Following his release from Watford, Gilmartin signed for League Two club Colchester United as a player-coach. He made his debut for Colchester in the EFL Trophy against Reading U23 on 29 August.

Gilmartin rejected the offer of a new contract in July 2019 and signed for Championship club Bristol City as a player with some Junior Coaching responsibilities.

==Coaching career==
Gilmartin began his coaching career whilst still a player at Bristol City, coaching the club's under-23 side. On 7 November 2019, it was announced that Gilmartin had taken up a role as goalkeeping coach for the Republic of Ireland under-21s under their new manager Stephen Kenny. On 1 June 2021, Gilmartin was appointed assistant manager of Swindon Town.

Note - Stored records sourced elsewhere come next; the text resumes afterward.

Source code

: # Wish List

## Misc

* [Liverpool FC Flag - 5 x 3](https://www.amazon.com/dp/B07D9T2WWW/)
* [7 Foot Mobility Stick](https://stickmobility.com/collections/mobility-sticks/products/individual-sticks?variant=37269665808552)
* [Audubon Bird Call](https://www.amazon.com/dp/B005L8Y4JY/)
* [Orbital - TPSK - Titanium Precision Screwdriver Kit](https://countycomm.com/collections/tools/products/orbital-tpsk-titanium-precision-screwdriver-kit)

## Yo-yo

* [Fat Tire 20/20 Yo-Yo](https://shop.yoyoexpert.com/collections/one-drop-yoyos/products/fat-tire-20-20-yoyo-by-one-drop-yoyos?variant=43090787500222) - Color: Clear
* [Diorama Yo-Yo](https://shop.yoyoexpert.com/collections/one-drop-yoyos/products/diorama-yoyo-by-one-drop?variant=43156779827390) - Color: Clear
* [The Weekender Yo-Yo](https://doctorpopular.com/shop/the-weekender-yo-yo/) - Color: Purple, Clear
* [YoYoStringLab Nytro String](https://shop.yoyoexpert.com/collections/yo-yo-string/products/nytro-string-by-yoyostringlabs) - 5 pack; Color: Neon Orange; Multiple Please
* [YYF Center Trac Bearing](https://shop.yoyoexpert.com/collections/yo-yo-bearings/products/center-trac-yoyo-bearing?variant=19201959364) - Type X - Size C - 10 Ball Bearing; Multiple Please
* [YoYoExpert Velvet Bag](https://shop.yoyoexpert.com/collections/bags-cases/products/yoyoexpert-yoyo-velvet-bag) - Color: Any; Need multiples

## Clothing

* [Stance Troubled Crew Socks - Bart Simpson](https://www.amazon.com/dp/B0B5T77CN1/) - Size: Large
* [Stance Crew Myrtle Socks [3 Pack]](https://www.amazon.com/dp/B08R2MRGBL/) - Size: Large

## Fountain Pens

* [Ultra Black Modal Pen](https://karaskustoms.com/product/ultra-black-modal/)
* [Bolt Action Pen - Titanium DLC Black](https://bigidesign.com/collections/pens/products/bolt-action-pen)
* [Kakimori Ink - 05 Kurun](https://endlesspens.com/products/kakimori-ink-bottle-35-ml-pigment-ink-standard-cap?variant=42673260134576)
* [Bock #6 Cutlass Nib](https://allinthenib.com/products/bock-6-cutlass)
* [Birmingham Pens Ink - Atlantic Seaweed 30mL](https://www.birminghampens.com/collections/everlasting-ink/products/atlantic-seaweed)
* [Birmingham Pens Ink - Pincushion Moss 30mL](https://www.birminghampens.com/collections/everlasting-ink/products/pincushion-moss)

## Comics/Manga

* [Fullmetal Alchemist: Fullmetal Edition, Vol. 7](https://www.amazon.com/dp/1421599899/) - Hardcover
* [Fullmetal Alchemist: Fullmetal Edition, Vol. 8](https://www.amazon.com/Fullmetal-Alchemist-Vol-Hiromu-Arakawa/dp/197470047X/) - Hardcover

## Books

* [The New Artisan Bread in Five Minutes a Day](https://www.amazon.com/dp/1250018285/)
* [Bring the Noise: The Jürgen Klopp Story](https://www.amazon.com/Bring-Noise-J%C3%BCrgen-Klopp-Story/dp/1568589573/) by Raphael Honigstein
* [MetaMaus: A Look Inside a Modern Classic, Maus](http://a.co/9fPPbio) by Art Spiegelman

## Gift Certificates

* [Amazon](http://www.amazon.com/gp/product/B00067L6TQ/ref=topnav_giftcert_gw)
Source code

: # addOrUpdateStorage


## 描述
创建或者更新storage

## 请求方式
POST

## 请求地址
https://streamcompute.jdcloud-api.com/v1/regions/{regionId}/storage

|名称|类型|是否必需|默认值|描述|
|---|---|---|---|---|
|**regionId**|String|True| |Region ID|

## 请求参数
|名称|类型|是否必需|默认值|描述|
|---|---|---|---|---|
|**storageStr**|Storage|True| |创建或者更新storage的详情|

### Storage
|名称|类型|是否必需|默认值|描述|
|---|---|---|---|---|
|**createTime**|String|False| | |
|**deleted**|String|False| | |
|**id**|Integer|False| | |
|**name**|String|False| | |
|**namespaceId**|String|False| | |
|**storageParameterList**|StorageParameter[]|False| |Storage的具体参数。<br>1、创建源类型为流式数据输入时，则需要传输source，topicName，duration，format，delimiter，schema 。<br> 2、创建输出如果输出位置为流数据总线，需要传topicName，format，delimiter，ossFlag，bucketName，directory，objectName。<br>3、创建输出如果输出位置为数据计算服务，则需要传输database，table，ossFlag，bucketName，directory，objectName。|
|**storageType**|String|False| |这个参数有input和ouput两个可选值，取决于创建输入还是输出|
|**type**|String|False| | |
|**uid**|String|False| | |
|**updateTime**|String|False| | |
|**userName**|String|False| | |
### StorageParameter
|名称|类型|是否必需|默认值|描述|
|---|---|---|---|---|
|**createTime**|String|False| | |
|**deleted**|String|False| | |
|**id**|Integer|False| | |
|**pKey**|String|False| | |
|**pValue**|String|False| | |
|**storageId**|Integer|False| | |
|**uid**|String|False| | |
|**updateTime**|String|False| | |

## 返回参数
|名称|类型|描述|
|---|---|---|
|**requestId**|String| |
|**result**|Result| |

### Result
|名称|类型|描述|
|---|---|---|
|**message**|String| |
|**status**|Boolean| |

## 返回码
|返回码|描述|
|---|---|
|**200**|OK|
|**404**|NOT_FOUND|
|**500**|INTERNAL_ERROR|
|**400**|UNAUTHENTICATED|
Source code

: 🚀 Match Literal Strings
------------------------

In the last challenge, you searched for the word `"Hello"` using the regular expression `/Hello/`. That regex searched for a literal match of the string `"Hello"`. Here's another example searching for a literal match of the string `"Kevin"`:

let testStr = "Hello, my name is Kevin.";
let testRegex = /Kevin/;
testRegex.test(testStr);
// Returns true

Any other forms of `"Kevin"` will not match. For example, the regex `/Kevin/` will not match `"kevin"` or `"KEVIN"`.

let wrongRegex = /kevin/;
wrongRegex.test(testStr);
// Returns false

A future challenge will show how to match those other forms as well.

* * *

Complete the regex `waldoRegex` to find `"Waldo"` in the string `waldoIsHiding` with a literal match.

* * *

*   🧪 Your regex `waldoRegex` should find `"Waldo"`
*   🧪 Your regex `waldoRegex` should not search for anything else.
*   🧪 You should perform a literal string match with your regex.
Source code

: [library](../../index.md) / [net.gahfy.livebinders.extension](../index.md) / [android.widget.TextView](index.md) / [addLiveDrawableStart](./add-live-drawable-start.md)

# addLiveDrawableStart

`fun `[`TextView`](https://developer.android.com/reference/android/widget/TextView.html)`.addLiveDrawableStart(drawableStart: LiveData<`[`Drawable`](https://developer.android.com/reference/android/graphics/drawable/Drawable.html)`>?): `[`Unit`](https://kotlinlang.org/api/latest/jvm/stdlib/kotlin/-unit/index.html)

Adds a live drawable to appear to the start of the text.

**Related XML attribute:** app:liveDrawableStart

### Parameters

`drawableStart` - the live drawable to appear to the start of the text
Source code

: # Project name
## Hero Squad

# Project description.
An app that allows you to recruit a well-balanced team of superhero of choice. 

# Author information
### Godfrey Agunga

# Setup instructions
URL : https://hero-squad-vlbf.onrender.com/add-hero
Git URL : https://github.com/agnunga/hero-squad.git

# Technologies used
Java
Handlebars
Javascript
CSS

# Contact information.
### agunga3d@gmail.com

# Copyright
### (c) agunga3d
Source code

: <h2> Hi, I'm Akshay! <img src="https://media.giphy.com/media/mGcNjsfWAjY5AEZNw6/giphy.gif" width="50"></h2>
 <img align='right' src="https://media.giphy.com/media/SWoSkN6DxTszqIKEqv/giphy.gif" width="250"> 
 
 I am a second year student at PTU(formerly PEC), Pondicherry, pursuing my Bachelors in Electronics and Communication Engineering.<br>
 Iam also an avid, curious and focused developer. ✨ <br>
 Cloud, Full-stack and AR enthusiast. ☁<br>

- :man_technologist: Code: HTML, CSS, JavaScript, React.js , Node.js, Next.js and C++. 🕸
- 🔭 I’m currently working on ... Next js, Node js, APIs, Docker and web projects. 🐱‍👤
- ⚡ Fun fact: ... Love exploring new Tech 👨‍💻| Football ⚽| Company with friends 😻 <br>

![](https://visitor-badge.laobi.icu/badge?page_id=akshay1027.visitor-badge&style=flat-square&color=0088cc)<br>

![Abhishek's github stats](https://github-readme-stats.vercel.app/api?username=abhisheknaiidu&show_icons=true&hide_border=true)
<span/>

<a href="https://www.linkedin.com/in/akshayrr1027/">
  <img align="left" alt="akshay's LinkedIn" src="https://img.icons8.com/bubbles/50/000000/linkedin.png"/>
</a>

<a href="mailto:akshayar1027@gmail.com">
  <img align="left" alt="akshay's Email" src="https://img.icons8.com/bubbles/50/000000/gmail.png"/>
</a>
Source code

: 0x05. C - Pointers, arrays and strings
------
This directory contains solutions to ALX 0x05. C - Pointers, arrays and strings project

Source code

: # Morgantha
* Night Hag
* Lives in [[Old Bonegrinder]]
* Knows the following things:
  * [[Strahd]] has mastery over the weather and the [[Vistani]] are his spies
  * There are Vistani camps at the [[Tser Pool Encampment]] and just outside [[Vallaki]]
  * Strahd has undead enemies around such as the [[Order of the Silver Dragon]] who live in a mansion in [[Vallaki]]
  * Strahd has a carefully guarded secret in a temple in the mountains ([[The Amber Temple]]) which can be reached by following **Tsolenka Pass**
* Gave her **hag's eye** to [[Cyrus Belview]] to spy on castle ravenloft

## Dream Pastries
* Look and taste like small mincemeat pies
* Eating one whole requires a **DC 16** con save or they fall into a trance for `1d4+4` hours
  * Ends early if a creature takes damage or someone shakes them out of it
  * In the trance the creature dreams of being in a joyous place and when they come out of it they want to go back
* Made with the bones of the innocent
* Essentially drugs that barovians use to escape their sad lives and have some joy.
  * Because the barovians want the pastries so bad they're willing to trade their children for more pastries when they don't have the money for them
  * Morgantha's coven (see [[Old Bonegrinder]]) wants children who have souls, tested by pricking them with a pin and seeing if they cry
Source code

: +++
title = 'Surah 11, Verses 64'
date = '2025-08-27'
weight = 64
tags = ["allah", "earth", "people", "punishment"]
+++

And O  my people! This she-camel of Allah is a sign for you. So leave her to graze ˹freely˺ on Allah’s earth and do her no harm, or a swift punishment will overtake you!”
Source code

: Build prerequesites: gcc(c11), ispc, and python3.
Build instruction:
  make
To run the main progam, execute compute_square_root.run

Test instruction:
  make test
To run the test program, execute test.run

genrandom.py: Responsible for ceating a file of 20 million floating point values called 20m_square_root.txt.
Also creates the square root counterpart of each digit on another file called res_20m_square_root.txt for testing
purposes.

When John McGreal was named interim manager of Ipswich Town in December 2021, Gilmartin joined his coaching team as an interim coach, having previously been McGreal's assistant manager at Swindon. Later that month, following the appointment of Kieran McKenna, Gilmartin was named first-team goalkeeping coach at Ipswich.

==Career statistics==

Appearances and goals by club, season and competition
| Club | Season | League |  |  | National Cup |  | League Cup |  | Other |  | Total |  |
| Division | Apps | Goals | Apps | Goals | Apps | Goals | Apps | Goals | Apps | Goals |
| Walsall | 2005–06 | League One | 2 | 0 | 1 | 0 | 0 | 0 | 0 | 0 | 3 | 0 |
| 2006–07 | League Two | 0 | 0 | 0 | 0 | 0 | 0 | 0 | 0 | 0 | 0 |
| 2007–08 | League One | 0 | 0 | 0 | 0 | 0 | 0 | 0 | 0 | 0 | 0 |
| 2008–09 | League One | 11 | 0 | 0 | 0 | 0 | 0 | 1 | 0 | 12 | 0 |
| 2009–10 | League One | 22 | 0 | 0 | 0 | 1 | 0 | 1 | 0 | 24 | 0 |
| Total |  | 35 | 0 | 1 | 0 | 1 | 0 | 2 | 0 | 39 | 0 |
| Watford | 2010–11 | Championship | 0 | 0 | 2 | 0 | 2 | 0 | — |  | 4 | 0 |
| 2011–12 | Championship | 2 | 0 | 0 | 0 | 1 | 0 | — |  | 3 | 0 |
| Total |  | 2 | 0 | 2 | 0 | 3 | 0 | — |  | 7 | 0 |
| Yeovil Town (loan) | 2011–12 | League One | 8 | 0 | — |  | — |  | — |  | 8 | 0 |
| Crawley Town (loan) | 2011–12 | League Two | 6 | 0 | 1 | 0 | — |  | — |  | 7 | 0 |
| Plymouth Argyle | 2012–13 | League One | 13 | 0 | 1 | 0 | 0 | 0 | 2 | 0 | 16 | 0 |
| St Patrick's Athletic | 2013 | Premier Division | 0 | 0 | 0 | 0 | 1 | 0 | 2 | 0 | 3 | 0 |
| 2014 | Premier Division | 1 | 0 | 1 | 0 | 1 | 0 | 4 | 0 | 7 | 0 |
| Total |  | 1 | 0 | 1 | 0 | 2 | 0 | 6 | 0 | 10 | 0 |
| Watford | 2014–15 | Championship | 0 | 0 | 0 | 0 | 0 | 0 | — |  | 0 | 0 |
| 2015–16 | Premier League | 0 | 0 | 0 | 0 | 0 | 0 | — |  | 0 | 0 |
| 2016–17 | Premier League | 0 | 0 | 0 | 0 | 0 | 0 | — |  | 0 | 0 |
| Total |  | 0 | 0 | 0 | 0 | 0 | 0 | — |  | 0 | 0 |
| Colchester United | 2017–18 | League Two | 0 | 0 | 0 | 0 | 0 | 0 | 2 | 0 | 2 | 0 |
| 2018–19 | League Two | 22 | 0 | 1 | 0 | 0 | 0 | 1 | 0 | 24 | 0 |
| Total |  | 22 | 0 | 1 | 0 | 0 | 0 | 3 | 0 | 26 | 0 |
| Bristol City | 2019–20 | Championship | 0 | 0 | 0 | 0 | 0 | 0 | — |  | 0 | 0 |
| 2020–21 | Championship | 0 | 0 | 0 | 0 | 0 | 0 | — |  | 0 | 0 |
| Total |  | 0 | 0 | 0 | 0 | 0 | 0 | 0 | 0 | 0 | 0 |
| Career total |  |  | 87 | 0 | 7 | 0 | 6 | 0 | 13 | 0 | 113 | 0 |

==Personal life==
Gilmartin married his wife Emma Nugent in the summer of 2015.